Request By:
Mr. William Engle, III
Attorney at Law
Adams Building
P.O. Box 831
Hazard, Kentucky 41701
Opinion
Opinion By: Steven L. Beshear, Attorney General; By: Charles W. Runyan, Assistant Deputy Attorney General
On November 13, 1981, the Perry County Judge/Executive terminated the employment of four (4) county employees. That was done without the approval of fiscal court.
Actually KRS 67.710(7) requires that the county judge/executive must remove county personnel, if it is done at all, with the approval of the fiscal court as a body. As a basic principle of county government, the county can only speak through its constitutional authorities, the fiscal court.
East Cairo Ferry Co. v. Brown, 233 Ky. 299, 25 S.W.2d 730 (1930) 732. KRS 67.710(7) describes precisely how the fiscal court, through the county judge/executive and the other members, makes the appointments of employees.

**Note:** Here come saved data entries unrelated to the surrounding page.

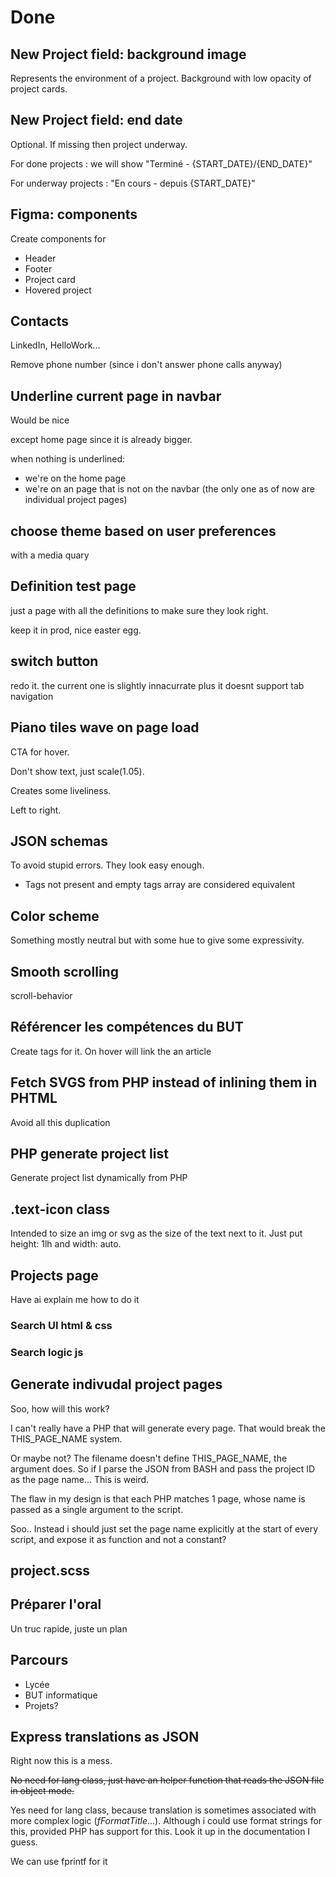# Done

## New Project field: background image

Represents the environment of a project. Background with low opacity of project cards.

## New Project field: end date

Optional. If missing then project underway.

For done projects : we will show "Terminé - {START_DATE}/{END_DATE}"

For underway projects : "En cours - depuis {START_DATE}"

## Figma: components

Create components for

- Header
- Footer
- Project card
- Hovered project

## Contacts

LinkedIn, HelloWork...

Remove phone number (since i don't answer phone calls anyway)

## Underline current page in navbar

Would be nice

except home page since it is already bigger.

when nothing is underlined:

- we're on the home page
- we're on an page that is not on the navbar (the only one as of now are individual project pages)

## choose theme based on user preferences

with a media quary

## Definition test page

just a page with all the definitions to make sure they look right.

keep it in prod, nice easter egg.

## switch button

redo it. the current one is slightly innacurrate plus it doesnt support tab navigation

## Piano tiles wave on page load

CTA for hover.

Don't show text, just scale(1.05).

Creates some liveliness.

Left to right.

## JSON schemas

To avoid stupid errors. They look easy enough.

- Tags not present and empty tags array are considered equivalent

## Color scheme

Something mostly neutral but with some hue to give some expressivity.

## Smooth scrolling

scroll-behavior

## Référencer les compétences du BUT

Create tags for it. On hover will link the an article

## Fetch SVGS from PHP instead of inlining them in PHTML

Avoid all this duplication

## PHP generate project list

Generate project list dynamically from PHP

## .text-icon class

Intended to size an img or svg as the size of the text next to it. Just put height: 1lh and width: auto.

## Projects page

Have ai explain me how to do it

### Search UI html & css

### Search logic js

## Generate indivudal project pages

Soo, how will this work?

I can't really have a PHP that will generate every page. That would break the THIS_PAGE_NAME system.

Or maybe not? The filename doesn't define THIS_PAGE_NAME, the argument does. So if I parse the JSON from BASH and pass the project ID as the page name... This is weird.

The flaw in my design is that each PHP matches 1 page, whose name is passed as a single argument to the script.

Soo.. Instead i should just set the page name explicitly at the start of every script, and expose it as function and not a constant?

## project.scss

## Préparer l'oral

Un truc rapide, juste un plan

## Parcours

- Lycée
- BUT informatique
- Projets?

## Express translations as JSON

Right now this is a mess.

~~No need for lang class, just have an helper function that reads the JSON file in object mode.~~

Yes need for lang class, because translation is sometimes associated with more complex logic (*fFormatTitle*...). Although i could use format strings for this, provided PHP has support for this. Look it up in the documentation I guess.

We can use fprintf for it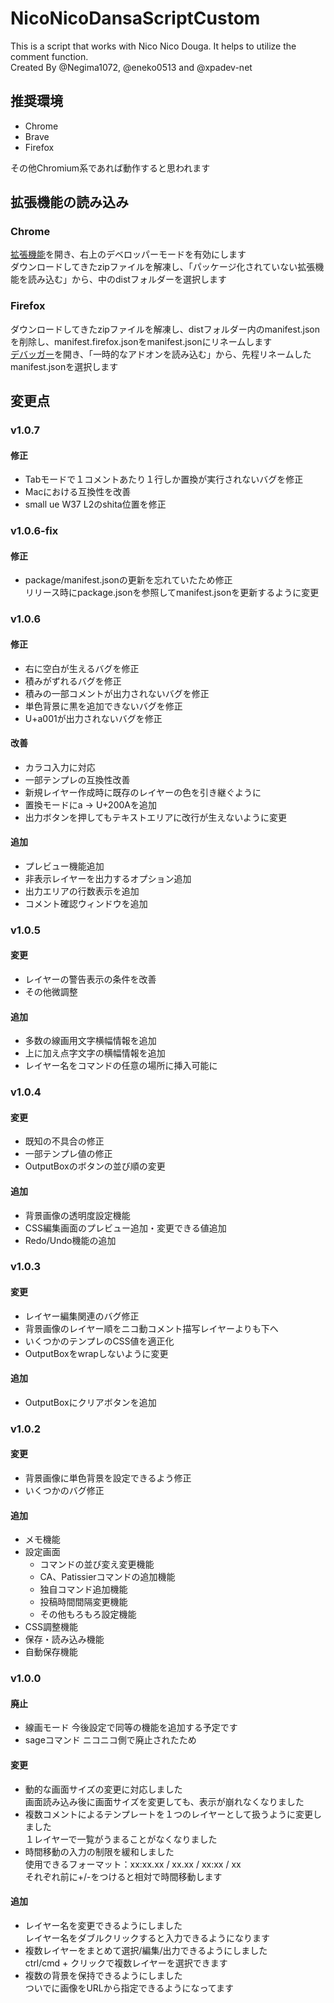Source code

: ﻿# NicoNicoDansaScriptCustom
This is a script that works with Nico Nico Douga.  It helps to utilize the comment function.  
Created By @Negima1072, @eneko0513 and @xpadev-net

## 推奨環境
- Chrome
- Brave
- Firefox

その他Chromium系であれば動作すると思われます

## 拡張機能の読み込み
### Chrome
[拡張機能](chrome://extensions/)を開き、右上のデベロッパーモードを有効にします  
ダウンロードしてきたzipファイルを解凍し、「パッケージ化されていない拡張機能を読み込む」から、中のdistフォルダーを選択します

### Firefox
ダウンロードしてきたzipファイルを解凍し、distフォルダー内のmanifest.jsonを削除し、manifest.firefox.jsonをmanifest.jsonにリネームします  
[デバッガー](about:debugging#/runtime/this-firefox)を開き、「一時的なアドオンを読み込む」から、先程リネームしたmanifest.jsonを選択します

## 変更点
### v1.0.7
#### 修正
- Tabモードで１コメントあたり１行しか置換が実行されないバグを修正
- Macにおける互換性を改善
- small ue W37 L2のshita位置を修正

### v1.0.6-fix
#### 修正
- package/manifest.jsonの更新を忘れていたため修正  
  リリース時にpackage.jsonを参照してmanifest.jsonを更新するように変更

### v1.0.6
#### 修正
- 右に空白が生えるバグを修正
- 積みがずれるバグを修正
- 積みの一部コメントが出力されないバグを修正
- 単色背景に黒を追加できないバグを修正
- U+a001が出力されないバグを修正

#### 改善
- カラコ入力に対応
- 一部テンプレの互換性改善
- 新規レイヤー作成時に既存のレイヤーの色を引き継ぐように
- 置換モードにa -> U+200Aを追加
- 出力ボタンを押してもテキストエリアに改行が生えないように変更

#### 追加
- プレビュー機能追加
- 非表示レイヤーを出力するオプション追加
- 出力エリアの行数表示を追加
- コメント確認ウィンドウを追加

### v1.0.5
#### 変更
- レイヤーの警告表示の条件を改善
- その他微調整
#### 追加
- 多数の線画用文字横幅情報を追加
- 上に加え点字文字の横幅情報を追加
- レイヤー名をコマンドの任意の場所に挿入可能に

### v1.0.4
#### 変更
- 既知の不具合の修正
- 一部テンプレ値の修正
- OutputBoxのボタンの並び順の変更

#### 追加
- 背景画像の透明度設定機能
- CSS編集画面のプレビュー追加・変更できる値追加
- Redo/Undo機能の追加

### v1.0.3
#### 変更
- レイヤー編集関連のバグ修正
- 背景画像のレイヤー順をニコ動コメント描写レイヤーよりも下へ
- いくつかのテンプレのCSS値を適正化
- OutputBoxをwrapしないように変更

#### 追加
- OutputBoxにクリアボタンを追加

### v1.0.2
#### 変更
- 背景画像に単色背景を設定できるよう修正
- いくつかのバグ修正
#### 追加
- メモ機能
- 設定画面
  - コマンドの並び変え変更機能
  - CA、Patissierコマンドの追加機能
  - 独自コマンド追加機能
  - 投稿時間間隔変更機能
  - その他もろもろ設定機能
- CSS調整機能
- 保存・読み込み機能
- 自動保存機能

### v1.0.0
#### 廃止
- 線画モード
  今後設定で同等の機能を追加する予定です
- sageコマンド
  ニコニコ側で廃止されたため
#### 変更
- 動的な画面サイズの変更に対応しました  
  画面読み込み後に画面サイズを変更しても、表示が崩れなくなりました
- 複数コメントによるテンプレートを１つのレイヤーとして扱うように変更しました  
  １レイヤーで一覧がうまることがなくなりました
- 時間移動の入力の制限を緩和しました  
  使用できるフォーマット：xx:xx.xx / xx.xx / xx:xx / xx  
  それぞれ前に+/-をつけると相対で時間移動します
#### 追加
- レイヤー名を変更できるようにしました  
  レイヤー名をダブルクリックすると入力できるようになります
- 複数レイヤーをまとめて選択/編集/出力できるようにしました  
  ctrl/cmd + クリックで複数レイヤーを選択できます
- 複数の背景を保持できるようにしました  
  ついでに画像をURLから指定できるようになってます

On January 11, 1982, upon the recommendation (nomination, we assume) of the county judge/executive, the fiscal court voted to terminate the employment of three of those employees. The court additionally voted to pay the employees for that period of time from their notice of termination of November 13, 1981, through January 11, 1982.
The fiscal court seeks our opinion regarding the legality of authorizing payment to these three employees through January 11, 1982.

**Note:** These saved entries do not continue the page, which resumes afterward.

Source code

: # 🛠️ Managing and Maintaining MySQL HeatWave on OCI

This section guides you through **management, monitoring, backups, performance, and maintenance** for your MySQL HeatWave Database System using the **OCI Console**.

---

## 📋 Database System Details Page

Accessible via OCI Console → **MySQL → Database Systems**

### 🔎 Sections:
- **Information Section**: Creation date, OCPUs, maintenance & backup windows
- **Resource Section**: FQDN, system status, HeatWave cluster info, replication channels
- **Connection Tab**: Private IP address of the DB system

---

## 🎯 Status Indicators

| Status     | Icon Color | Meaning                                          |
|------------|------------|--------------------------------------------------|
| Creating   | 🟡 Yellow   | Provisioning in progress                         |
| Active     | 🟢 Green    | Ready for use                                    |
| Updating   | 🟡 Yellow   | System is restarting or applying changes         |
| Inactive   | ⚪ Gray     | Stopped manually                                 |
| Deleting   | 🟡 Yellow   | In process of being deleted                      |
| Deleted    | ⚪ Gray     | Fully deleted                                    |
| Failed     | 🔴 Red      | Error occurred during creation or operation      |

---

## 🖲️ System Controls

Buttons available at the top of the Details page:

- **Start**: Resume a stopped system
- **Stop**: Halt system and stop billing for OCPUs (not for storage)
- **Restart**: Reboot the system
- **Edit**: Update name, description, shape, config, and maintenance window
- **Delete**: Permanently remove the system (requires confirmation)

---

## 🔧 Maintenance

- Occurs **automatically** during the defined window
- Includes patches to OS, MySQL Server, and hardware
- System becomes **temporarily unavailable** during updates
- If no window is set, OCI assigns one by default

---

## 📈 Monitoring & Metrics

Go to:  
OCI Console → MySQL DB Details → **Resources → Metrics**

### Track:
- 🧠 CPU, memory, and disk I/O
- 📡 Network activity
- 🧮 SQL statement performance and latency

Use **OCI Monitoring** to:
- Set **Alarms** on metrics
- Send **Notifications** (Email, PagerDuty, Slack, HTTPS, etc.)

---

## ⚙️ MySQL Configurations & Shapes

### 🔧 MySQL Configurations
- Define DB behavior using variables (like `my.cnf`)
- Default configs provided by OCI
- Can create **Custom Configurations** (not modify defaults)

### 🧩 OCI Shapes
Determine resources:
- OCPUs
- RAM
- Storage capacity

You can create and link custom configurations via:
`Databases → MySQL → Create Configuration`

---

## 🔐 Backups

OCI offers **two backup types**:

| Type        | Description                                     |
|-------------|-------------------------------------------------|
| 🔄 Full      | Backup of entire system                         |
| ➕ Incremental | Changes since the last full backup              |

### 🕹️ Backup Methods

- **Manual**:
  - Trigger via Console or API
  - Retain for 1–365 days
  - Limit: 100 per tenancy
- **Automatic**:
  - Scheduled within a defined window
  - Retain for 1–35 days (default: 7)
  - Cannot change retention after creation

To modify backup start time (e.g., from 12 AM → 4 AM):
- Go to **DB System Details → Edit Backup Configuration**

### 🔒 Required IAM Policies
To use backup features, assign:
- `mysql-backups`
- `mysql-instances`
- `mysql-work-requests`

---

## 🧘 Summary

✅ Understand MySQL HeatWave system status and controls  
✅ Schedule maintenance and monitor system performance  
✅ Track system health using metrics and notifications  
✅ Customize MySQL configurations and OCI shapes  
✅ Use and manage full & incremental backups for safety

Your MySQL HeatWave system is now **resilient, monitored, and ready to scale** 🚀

The attempted termination of employment of the four employees on November 13, 1981, was void, since the fiscal court did not consent to it, as required by KRS 67.710(7).

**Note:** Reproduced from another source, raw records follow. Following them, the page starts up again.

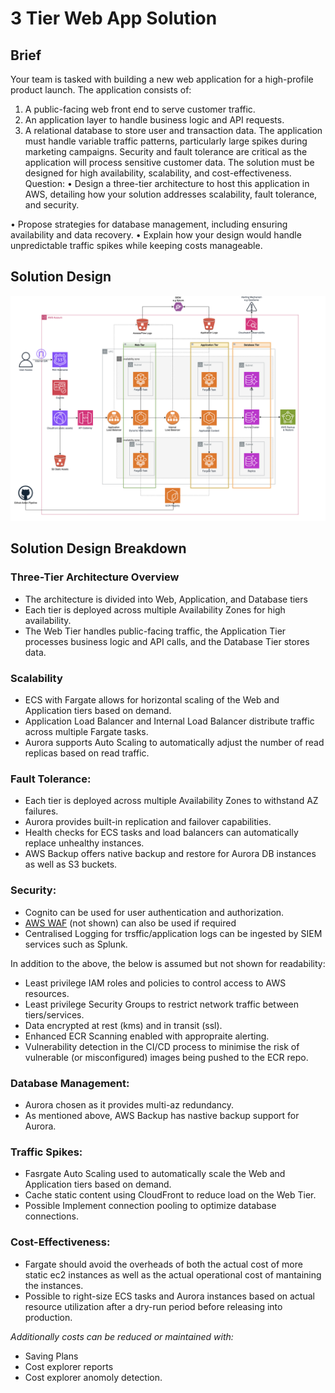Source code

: # 3 Tier Web App Solution

## Brief

Your team is tasked with building a new web application for a high-profile product launch. The
application consists of:
1. A public-facing web front end to serve customer traffic.
2. An application layer to handle business logic and API requests.
3. A relational database to store user and transaction data.
The application must handle variable traffic patterns, particularly large spikes during marketing
campaigns. Security and fault tolerance are critical as the application will process sensitive
customer data. The solution must be designed for high availability, scalability, and
cost-effectiveness.
Question:
• Design a three-tier architecture to host this application in AWS, detailing how your
solution addresses scalability, fault tolerance, and security.

• Propose strategies for database management, including ensuring availability and data
recovery.
• Explain how your design would handle unpredictable traffic spikes while keeping costs
manageable.

## Solution Design
![Solution Design](solution.png)

## Solution Design Breakdown

### Three-Tier Architecture Overview

- The architecture is divided into Web, Application, and Database tiers
- Each tier is deployed across multiple Availability Zones for high availability.
- The Web Tier handles public-facing traffic, the Application Tier processes business logic and API calls, and the Database Tier stores data.

### Scalability

- ECS with Fargate allows for horizontal scaling of the Web and Application tiers based on demand.
- Application Load Balancer and Internal Load Balancer distribute traffic across multiple Fargate tasks.
- Aurora supports Auto Scaling to automatically adjust the number of read replicas based on read traffic.

### Fault Tolerance:

- Each tier is deployed across multiple Availability Zones to withstand AZ failures.
- Aurora provides built-in replication and failover capabilities.
- Health checks for ECS tasks and load balancers can automatically replace unhealthy instances.
- AWS Backup offers native backup and restore for Aurora DB instances as well as S3 buckets.

### Security:

- Cognito can be used for user authentication and authorization.
- [AWS WAF](https://aws.amazon.com/waf/) (not shown) can also be used if required
- Centralised Logging for trsffic/application logs can be ingested by SIEM services such as Splunk.

In addition to the above, the below is assumed but not shown for readability:

- Least privilege IAM roles and policies to control access to AWS resources.
- Least privilege Security Groups to restrict network traffic between tiers/services.
- Data encrypted at rest (kms) and in transit (ssl).
- Enhanced ECR Scanning enabled with appropraite alerting.
- Vulnerability detection in the CI/CD process to minimise the risk of vulnerable (or misconfigured) images being pushed to the ECR repo.

### Database Management:

- Aurora chosen as it provides multi-az redundancy.
- As mentioned above, AWS Backup has nastive backup support for Aurora.

### Traffic Spikes:

- Fasrgate Auto Scaling used to automatically scale the Web and Application tiers based on demand.
- Cache static content using CloudFront to reduce load on the Web Tier.
- Possible Implement connection pooling to optimize database connections.

### Cost-Effectiveness:

- Fargate should avoid the overheads of both the actual cost of more static ec2 instances as well as the actual operational cost of mantaining the instances.
- Possible to right-size ECS tasks and Aurora instances based on actual resource utilization after a dry-run period before releasing into production.

_Additionally costs can be reduced or maintained with:_
- Saving Plans
- Cost explorer reports
- Cost explorer anomoly detection.





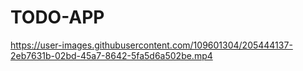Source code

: # TODO-APP


https://user-images.githubusercontent.com/109601304/205444137-2eb7631b-02bd-45a7-8642-5fa5d6a502be.mp4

Although affirmative action was required to re-employ county employees as of January 4, 1982, the fiscal court order of January 11, 1982, had the express effect of recognizing the continued employment of the three employees through January 11, 1982. Thus the fiscal court can validly pay the salaries of the three employees terminated on January 11, 1982, from their notice of termination of November 13, 1981, through January 11, 1982. In fact it is our opinion that under the illegal and void dismissal of those employees, the fiscal court is now required to give them back pay covering the period in question. See
Goss v. Personnel Board, Ky., 456 S.W.2d 819 (1970) 822.
As concerns the fourth person who was named in the county judge/executive's action of November 13, 1981, by the strongest implication the salary of that person should be paid from November 13, 1981, to the present, and later on into the future, since that employee was retained.
In connection with those employees who were illegally fired and who received unemployment benefits (see KRS 341.050(1)(d)) during the period in question, a recoupment is due the Unemployment Insurance Trust Fund. See KRS 341.415. Thus the fiscal court, in issuing back pay to those employees entitled to it, should issue one check jointly to the illegally fired employee and the Unemployment Insurance Trust Fund of Kentucky for an amount out of the county treasury equal to the total unemployment benefits paid to that employee during the period in question. Then the fiscal court should issue a separate check to such employee only for the excess of the back pay due from the county over the previously paid unemployment benefits.
The ruling in this opinion should be relayed to the local office where the illegally dismissed employees filed their claims for unemployment benefits.